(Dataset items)
○ ○ ○ ○ ○

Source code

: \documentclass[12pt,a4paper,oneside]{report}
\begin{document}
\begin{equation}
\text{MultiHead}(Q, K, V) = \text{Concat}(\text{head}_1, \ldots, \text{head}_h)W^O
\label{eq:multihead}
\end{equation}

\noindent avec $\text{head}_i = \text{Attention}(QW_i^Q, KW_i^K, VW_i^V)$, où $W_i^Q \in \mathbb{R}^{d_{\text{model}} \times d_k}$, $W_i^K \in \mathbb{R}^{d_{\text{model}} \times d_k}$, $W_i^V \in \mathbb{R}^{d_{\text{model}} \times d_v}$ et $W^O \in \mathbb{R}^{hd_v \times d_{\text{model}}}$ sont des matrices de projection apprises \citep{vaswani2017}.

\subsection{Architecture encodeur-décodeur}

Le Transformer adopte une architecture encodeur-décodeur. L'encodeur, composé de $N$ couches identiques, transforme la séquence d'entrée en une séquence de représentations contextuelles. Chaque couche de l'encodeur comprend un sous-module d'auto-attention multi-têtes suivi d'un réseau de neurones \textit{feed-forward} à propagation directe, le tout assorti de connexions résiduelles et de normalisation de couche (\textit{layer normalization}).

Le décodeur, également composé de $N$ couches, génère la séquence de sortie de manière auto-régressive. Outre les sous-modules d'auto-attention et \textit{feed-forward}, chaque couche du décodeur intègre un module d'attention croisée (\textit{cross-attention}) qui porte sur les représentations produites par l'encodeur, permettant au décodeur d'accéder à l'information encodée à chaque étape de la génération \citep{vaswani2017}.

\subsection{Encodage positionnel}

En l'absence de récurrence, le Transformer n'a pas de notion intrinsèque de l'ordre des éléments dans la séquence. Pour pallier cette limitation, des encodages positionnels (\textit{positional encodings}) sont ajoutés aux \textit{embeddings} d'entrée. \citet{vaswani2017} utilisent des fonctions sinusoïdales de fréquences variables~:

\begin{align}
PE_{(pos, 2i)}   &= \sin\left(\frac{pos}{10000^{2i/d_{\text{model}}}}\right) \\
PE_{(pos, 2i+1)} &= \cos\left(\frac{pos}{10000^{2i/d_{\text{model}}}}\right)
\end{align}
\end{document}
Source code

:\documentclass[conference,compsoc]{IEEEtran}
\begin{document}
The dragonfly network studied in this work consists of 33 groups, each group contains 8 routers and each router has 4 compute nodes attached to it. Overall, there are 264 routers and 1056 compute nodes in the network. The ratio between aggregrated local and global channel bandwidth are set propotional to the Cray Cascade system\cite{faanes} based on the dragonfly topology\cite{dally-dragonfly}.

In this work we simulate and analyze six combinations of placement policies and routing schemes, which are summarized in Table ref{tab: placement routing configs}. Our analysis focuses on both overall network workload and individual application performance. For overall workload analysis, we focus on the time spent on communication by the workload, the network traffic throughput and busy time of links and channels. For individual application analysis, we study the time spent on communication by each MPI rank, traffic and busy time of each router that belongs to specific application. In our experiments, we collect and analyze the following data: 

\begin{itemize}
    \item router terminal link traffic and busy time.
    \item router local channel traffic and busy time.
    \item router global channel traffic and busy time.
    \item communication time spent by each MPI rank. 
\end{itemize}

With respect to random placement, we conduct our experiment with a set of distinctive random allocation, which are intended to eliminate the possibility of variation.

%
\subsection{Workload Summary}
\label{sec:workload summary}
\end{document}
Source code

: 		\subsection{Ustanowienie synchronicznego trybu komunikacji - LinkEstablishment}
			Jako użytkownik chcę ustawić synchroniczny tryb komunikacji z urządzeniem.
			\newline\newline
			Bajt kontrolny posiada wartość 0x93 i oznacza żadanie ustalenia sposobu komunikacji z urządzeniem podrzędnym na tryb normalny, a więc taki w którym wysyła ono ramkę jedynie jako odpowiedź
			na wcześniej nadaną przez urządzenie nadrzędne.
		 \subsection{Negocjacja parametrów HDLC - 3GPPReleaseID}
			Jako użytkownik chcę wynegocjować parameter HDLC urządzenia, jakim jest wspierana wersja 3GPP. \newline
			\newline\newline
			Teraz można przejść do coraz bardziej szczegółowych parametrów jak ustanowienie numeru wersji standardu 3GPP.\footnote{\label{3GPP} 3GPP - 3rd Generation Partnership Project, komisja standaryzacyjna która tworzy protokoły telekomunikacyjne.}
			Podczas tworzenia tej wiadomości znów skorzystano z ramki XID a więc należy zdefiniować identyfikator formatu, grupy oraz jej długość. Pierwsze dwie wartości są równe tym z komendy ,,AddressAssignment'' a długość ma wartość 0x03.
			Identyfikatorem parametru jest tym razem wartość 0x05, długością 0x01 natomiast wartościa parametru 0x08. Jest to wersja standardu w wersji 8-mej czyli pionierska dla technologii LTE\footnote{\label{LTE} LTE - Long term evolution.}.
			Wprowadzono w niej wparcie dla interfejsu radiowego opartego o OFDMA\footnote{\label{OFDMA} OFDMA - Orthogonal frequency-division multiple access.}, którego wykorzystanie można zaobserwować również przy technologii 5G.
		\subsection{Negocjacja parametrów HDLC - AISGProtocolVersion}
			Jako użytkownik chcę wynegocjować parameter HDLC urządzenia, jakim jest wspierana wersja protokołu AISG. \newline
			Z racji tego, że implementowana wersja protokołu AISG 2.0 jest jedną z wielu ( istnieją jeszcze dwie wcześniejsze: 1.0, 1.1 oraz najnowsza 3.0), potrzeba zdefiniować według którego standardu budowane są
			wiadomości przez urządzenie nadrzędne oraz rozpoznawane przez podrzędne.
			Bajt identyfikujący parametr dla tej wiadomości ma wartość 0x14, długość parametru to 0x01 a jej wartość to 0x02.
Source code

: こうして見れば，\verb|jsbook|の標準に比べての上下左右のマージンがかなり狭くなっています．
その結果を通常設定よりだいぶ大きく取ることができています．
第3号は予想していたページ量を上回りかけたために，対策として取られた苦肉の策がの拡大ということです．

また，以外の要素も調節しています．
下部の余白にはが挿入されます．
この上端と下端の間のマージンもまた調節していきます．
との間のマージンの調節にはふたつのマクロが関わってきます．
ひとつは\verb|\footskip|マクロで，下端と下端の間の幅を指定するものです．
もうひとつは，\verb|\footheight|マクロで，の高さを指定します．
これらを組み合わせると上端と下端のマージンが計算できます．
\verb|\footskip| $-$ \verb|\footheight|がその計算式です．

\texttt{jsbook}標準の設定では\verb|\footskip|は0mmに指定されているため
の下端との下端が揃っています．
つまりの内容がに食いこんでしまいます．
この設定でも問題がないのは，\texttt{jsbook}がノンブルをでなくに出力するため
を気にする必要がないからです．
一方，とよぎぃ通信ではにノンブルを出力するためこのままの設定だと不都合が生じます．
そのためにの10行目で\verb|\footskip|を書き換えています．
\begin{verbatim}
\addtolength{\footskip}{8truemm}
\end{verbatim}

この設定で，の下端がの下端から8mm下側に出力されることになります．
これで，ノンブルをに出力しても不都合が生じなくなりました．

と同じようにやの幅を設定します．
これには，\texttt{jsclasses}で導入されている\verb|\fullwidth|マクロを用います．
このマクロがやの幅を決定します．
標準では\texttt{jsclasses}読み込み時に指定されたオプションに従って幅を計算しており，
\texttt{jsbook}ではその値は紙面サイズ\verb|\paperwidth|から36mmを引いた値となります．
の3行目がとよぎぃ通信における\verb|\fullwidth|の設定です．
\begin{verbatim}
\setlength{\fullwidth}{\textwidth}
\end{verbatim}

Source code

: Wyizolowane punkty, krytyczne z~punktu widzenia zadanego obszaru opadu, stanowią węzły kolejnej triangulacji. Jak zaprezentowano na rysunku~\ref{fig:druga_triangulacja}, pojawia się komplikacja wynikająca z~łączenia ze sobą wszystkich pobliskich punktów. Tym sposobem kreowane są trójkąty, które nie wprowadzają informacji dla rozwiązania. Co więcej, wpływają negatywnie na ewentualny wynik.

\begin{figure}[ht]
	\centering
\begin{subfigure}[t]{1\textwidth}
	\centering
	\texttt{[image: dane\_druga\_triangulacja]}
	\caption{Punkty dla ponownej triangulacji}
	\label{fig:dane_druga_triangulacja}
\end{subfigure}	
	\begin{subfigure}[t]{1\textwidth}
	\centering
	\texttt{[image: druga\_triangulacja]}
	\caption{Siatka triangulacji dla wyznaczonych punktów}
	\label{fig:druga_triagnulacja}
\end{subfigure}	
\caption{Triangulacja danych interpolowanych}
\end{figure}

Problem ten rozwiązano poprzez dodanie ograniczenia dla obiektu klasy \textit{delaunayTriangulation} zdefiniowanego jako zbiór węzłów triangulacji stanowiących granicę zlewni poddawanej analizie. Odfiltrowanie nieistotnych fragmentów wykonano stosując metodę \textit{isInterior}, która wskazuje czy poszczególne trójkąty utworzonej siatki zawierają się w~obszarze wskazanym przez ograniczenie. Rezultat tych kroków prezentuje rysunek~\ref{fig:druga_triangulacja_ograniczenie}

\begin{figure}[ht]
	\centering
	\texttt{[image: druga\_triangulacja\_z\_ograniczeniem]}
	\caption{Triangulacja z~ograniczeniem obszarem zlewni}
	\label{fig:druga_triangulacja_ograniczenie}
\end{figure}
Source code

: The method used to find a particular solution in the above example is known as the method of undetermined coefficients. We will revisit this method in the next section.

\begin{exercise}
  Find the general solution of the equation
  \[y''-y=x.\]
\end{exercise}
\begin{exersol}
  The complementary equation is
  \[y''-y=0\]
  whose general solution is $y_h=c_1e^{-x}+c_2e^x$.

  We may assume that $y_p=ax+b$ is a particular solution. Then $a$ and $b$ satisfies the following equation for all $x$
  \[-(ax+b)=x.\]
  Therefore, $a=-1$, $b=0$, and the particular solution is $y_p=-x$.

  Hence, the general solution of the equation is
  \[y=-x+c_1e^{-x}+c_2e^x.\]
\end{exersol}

○ ○ ○ ○ ○

The problem »
Using the records above, copy all lines that include the word "urządzenia".

Result of this task »
			Jako użytkownik chcę wynegocjować parameter HDLC urządzenia, jakim jest wspierana wersja 3GPP. \newline
			Jako użytkownik chcę wynegocjować parameter HDLC urządzenia, jakim jest wspierana wersja protokołu AISG. \newline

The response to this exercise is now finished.